Pertanika Journal of Social Sciences & Humanities, 21 (spec. Nov.).
pp. 143-158.
ISSN 0128-7702; ESSN: 2231-8534
Abstract
Almayer’s Folly is Conrad’s initial step in his long journey to trace the soul of modern man, overshadowed by rapid developments in science and technology intensifying particularly from the second half of the nineteenth century. Despite its positive aspects, modernity left man in such an uncertain state about everything including his own identity that his destruction seemed and it may still seem unavoidable. Twentieth-century man, stripped of his cloak of faith, relied far too much on his conscious ego as the modern truth.
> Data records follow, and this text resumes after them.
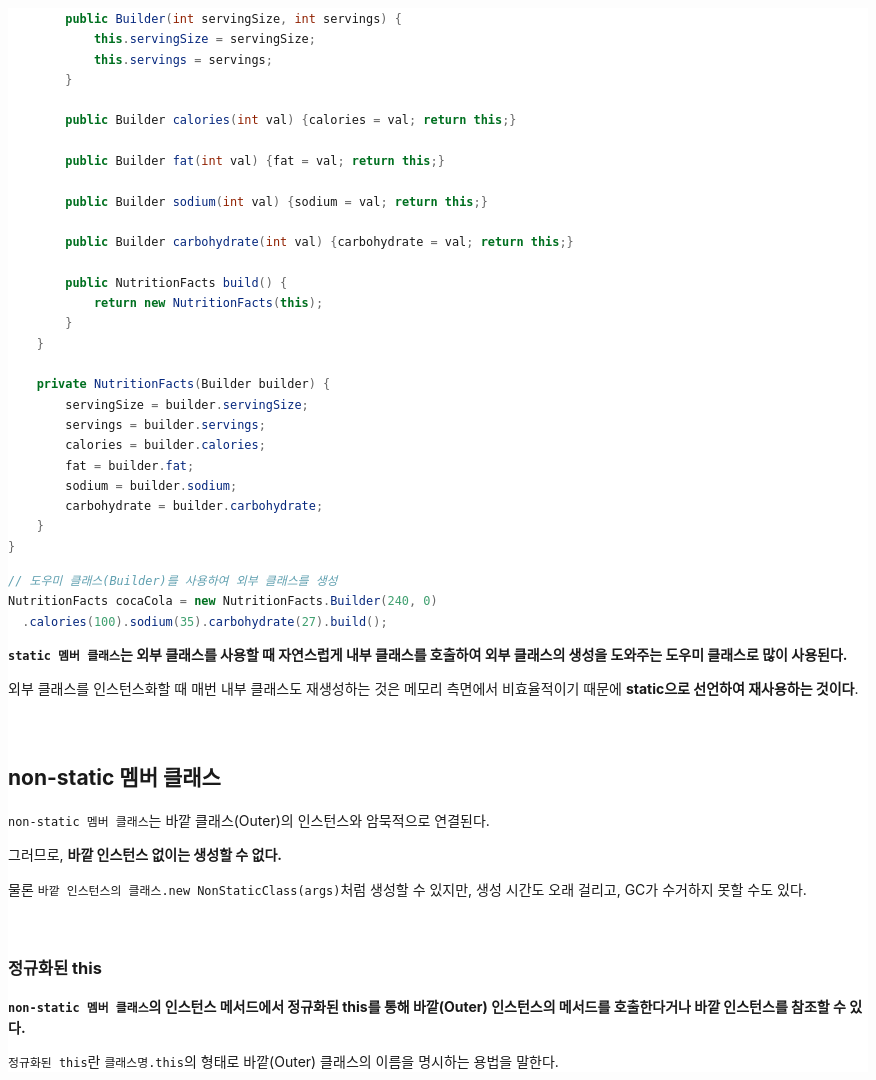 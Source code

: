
 ```java
        public Builder(int servingSize, int servings) {
            this.servingSize = servingSize;
            this.servings = servings;
        }
        
        public Builder calories(int val) {calories = val; return this;}
        
        public Builder fat(int val) {fat = val; return this;}
        
        public Builder sodium(int val) {sodium = val; return this;}
        
        public Builder carbohydrate(int val) {carbohydrate = val; return this;}
        
        public NutritionFacts build() {
            return new NutritionFacts(this);
        }
    }
    
    private NutritionFacts(Builder builder) {
        servingSize = builder.servingSize;
        servings = builder.servings;
        calories = builder.calories;
        fat = builder.fat;
        sodium = builder.sodium;
        carbohydrate = builder.carbohydrate;
    }
}
```
```java
// 도우미 클래스(Builder)를 사용하여 외부 클래스를 생성
NutritionFacts cocaCola = new NutritionFacts.Builder(240, 0)
  .calories(100).sodium(35).carbohydrate(27).build();
```
**`static 멤버 클래스`는 외부 클래스를 사용할 때 자연스럽게 내부 클래스를 호출하여 외부 클래스의 생성을 도와주는 도우미 클래스로 많이 사용된다.**

외부 클래스를 인스턴스화할 때 매번 내부 클래스도 재생성하는 것은 메모리 측면에서 비효율적이기 때문에 **static으로 선언하여 재사용하는 것이다**.

<br>

## non-static 멤버 클래스
`non-static 멤버 클래스`는 바깥 클래스(Outer)의 인스턴스와 암묵적으로 연결된다.

그러므로, **바깥 인스턴스 없이는 생성할 수 없다.**

물론 `바깥 인스턴스의 클래스.new NonStaticClass(args)`처럼 생성할 수 있지만, 생성 시간도 오래 걸리고, GC가 수거하지 못할 수도 있다.

<br>

### 정규화된 this
**`non-static 멤버 클래스`의 인스턴스 메서드에서 정규화된 this를 통해 바깥(Outer) 인스턴스의 메서드를 호출한다거나 바깥 인스턴스를 참조할 수 있다.**

`정규화된 this`란 `클래스명.this`의 형태로 바깥(Outer) 클래스의 이름을 명시하는 용법을 말한다.
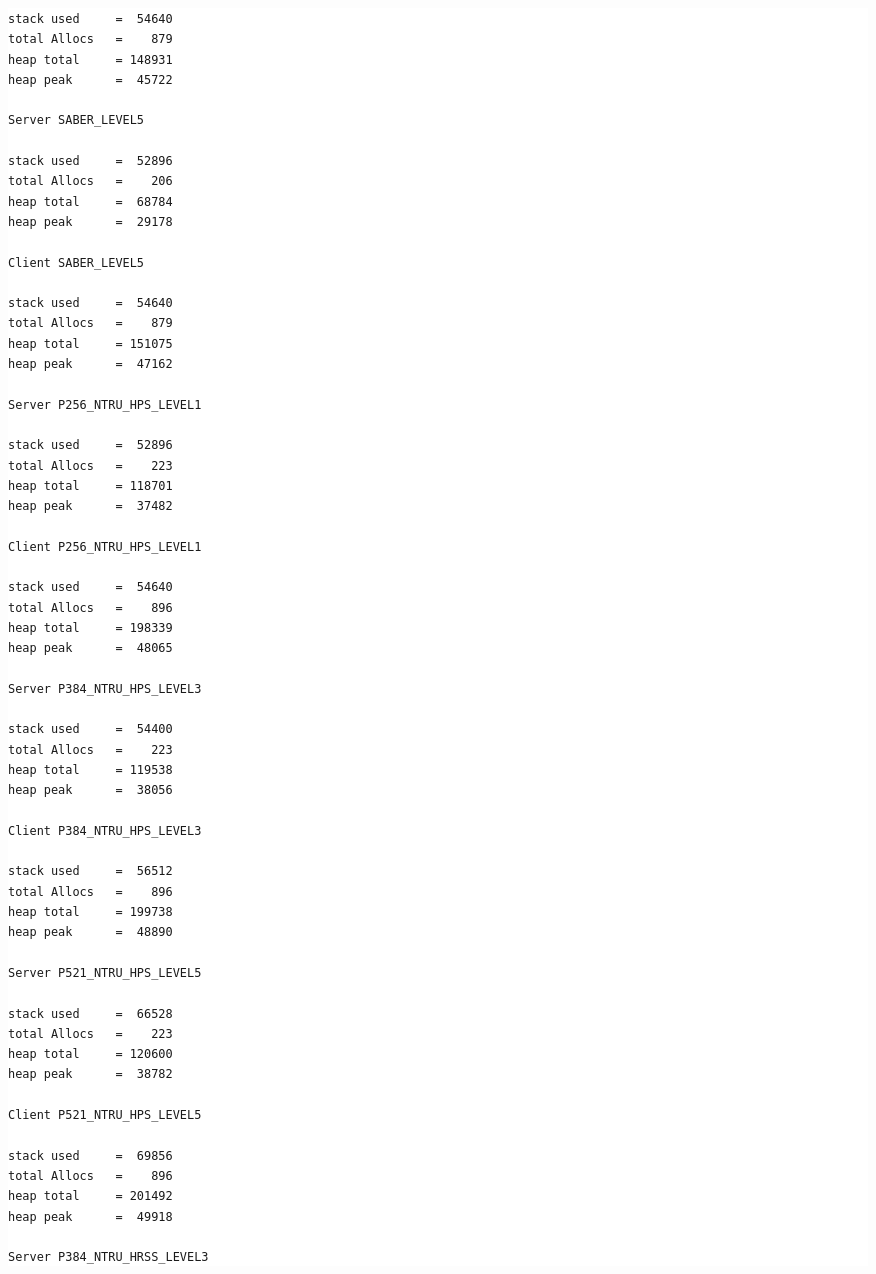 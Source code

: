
 ```
stack used     =  54640
total Allocs   =    879
heap total     = 148931
heap peak      =  45722

Server SABER_LEVEL5

stack used     =  52896
total Allocs   =    206
heap total     =  68784
heap peak      =  29178

Client SABER_LEVEL5

stack used     =  54640
total Allocs   =    879
heap total     = 151075
heap peak      =  47162

Server P256_NTRU_HPS_LEVEL1

stack used     =  52896
total Allocs   =    223
heap total     = 118701
heap peak      =  37482

Client P256_NTRU_HPS_LEVEL1

stack used     =  54640
total Allocs   =    896
heap total     = 198339
heap peak      =  48065

Server P384_NTRU_HPS_LEVEL3

stack used     =  54400
total Allocs   =    223
heap total     = 119538
heap peak      =  38056

Client P384_NTRU_HPS_LEVEL3

stack used     =  56512
total Allocs   =    896
heap total     = 199738
heap peak      =  48890

Server P521_NTRU_HPS_LEVEL5

stack used     =  66528
total Allocs   =    223
heap total     = 120600
heap peak      =  38782

Client P521_NTRU_HPS_LEVEL5

stack used     =  69856
total Allocs   =    896
heap total     = 201492
heap peak      =  49918

Server P384_NTRU_HRSS_LEVEL3

```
However, he soon realised that he could not have been more wrong as the consequences were devastating. Conrad depicts such a dubious state in his works, and unlike many of his contemporary counterparts, he comes up with a possible solution that may function as a modern salvation. For the reader, Conrad’s works are a journey or a quest of Self-discovery through which his
principal characters, like mythical heroes traverse ups and downs and at the end are either defeated (as in his earlier works) or return as conquerors (more obvious in his later works). Almayer’s Folly is his very first work and the first step in his journey of individuation and may be regarded as the thesis of his dialectical method, in which Conrad vividly explores and portrays the unpleasant aspects of modernity and the reasons why modern man fails to establish an individual self.